(Data entries)
┄┄┄┄┄┄

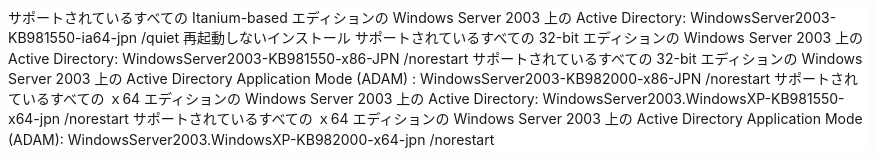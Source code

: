 <tr class="alternateRow">
<td style="border:1px solid black;">
</td>
<td style="border:1px solid black;">
サポートされているすべての Itanium-based エディションの Windows Server 2003 上の Active Directory:  
WindowsServer2003-KB981550-ia64-jpn /quiet
</td>
</tr>
<tr>
<td style="border:1px solid black;">
</td>
<td style="border:1px solid black;">
</td>
</tr>
<tr class="alternateRow">
<td style="border:1px solid black;">
再起動しないインストール
</td>
<td style="border:1px solid black;">
サポートされているすべての 32-bit エディションの Windows Server 2003 上の Active Directory:  
WindowsServer2003-KB981550-x86-JPN /norestart
</td>
</tr>
<tr>
<td style="border:1px solid black;">
</td>
<td style="border:1px solid black;">
</td>
</tr>
<tr class="alternateRow">
<td style="border:1px solid black;">
</td>
<td style="border:1px solid black;">
サポートされているすべての 32-bit エディションの Windows Server 2003 上の Active Directory Application Mode (ADAM) :  
WindowsServer2003-KB982000-x86-JPN /norestart
</td>
</tr>
<tr>
<td style="border:1px solid black;">
</td>
<td style="border:1px solid black;">
</td>
</tr>
<tr class="alternateRow">
<td style="border:1px solid black;">
</td>
<td style="border:1px solid black;">
サポートされているすべての ｘ64 エディションの Windows Server 2003 上の Active Directory:  
WindowsServer2003.WindowsXP-KB981550-x64-jpn /norestart
</td>
</tr>
<tr>
<td style="border:1px solid black;">
</td>
<td style="border:1px solid black;">
</td>
</tr>
<tr class="alternateRow">
<td style="border:1px solid black;">
</td>
<td style="border:1px solid black;">
サポートされているすべての ｘ64 エディションの Windows Server 2003 上の Active Directory Application Mode (ADAM):  
WindowsServer2003.WindowsXP-KB982000-x64-jpn /norestart
</td>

┄┄┄┄┄┄

§ **Prompt**
All of the data is to be transcribed exactly, with images omitted.

§ **Completed task**
Source code

: <tr class="alternateRow">
<td style="border:1px solid black;">
</td>
<td style="border:1px solid black;">
サポートされているすべての Itanium-based エディションの Windows Server 2003 上の Active Directory:  
WindowsServer2003-KB981550-ia64-jpn /quiet
</td>
</tr>
<tr>
<td style="border:1px solid black;">
</td>
<td style="border:1px solid black;">
</td>
</tr>
<tr class="alternateRow">
<td style="border:1px solid black;">
再起動しないインストール
</td>
<td style="border:1px solid black;">
サポートされているすべての 32-bit エディションの Windows Server 2003 上の Active Directory:  
WindowsServer2003-KB981550-x86-JPN /norestart
</td>
</tr>
<tr>
<td style="border:1px solid black;">
</td>
<td style="border:1px solid black;">
</td>
</tr>
<tr class="alternateRow">
<td style="border:1px solid black;">
</td>
<td style="border:1px solid black;">
サポートされているすべての 32-bit エディションの Windows Server 2003 上の Active Directory Application Mode (ADAM) :  
WindowsServer2003-KB982000-x86-JPN /norestart
</td>
</tr>
<tr>
<td style="border:1px solid black;">
</td>
<td style="border:1px solid black;">
</td>
</tr>
<tr class="alternateRow">
<td style="border:1px solid black;">
</td>
<td style="border:1px solid black;">
サポートされているすべての ｘ64 エディションの Windows Server 2003 上の Active Directory:  
WindowsServer2003.WindowsXP-KB981550-x64-jpn /norestart
</td>
</tr>
<tr>
<td style="border:1px solid black;">
</td>
<td style="border:1px solid black;">
</td>
</tr>
<tr class="alternateRow">
<td style="border:1px solid black;">
</td>
<td style="border:1px solid black;">
サポートされているすべての ｘ64 エディションの Windows Server 2003 上の Active Directory Application Mode (ADAM):  
WindowsServer2003.WindowsXP-KB982000-x64-jpn /norestart
</td>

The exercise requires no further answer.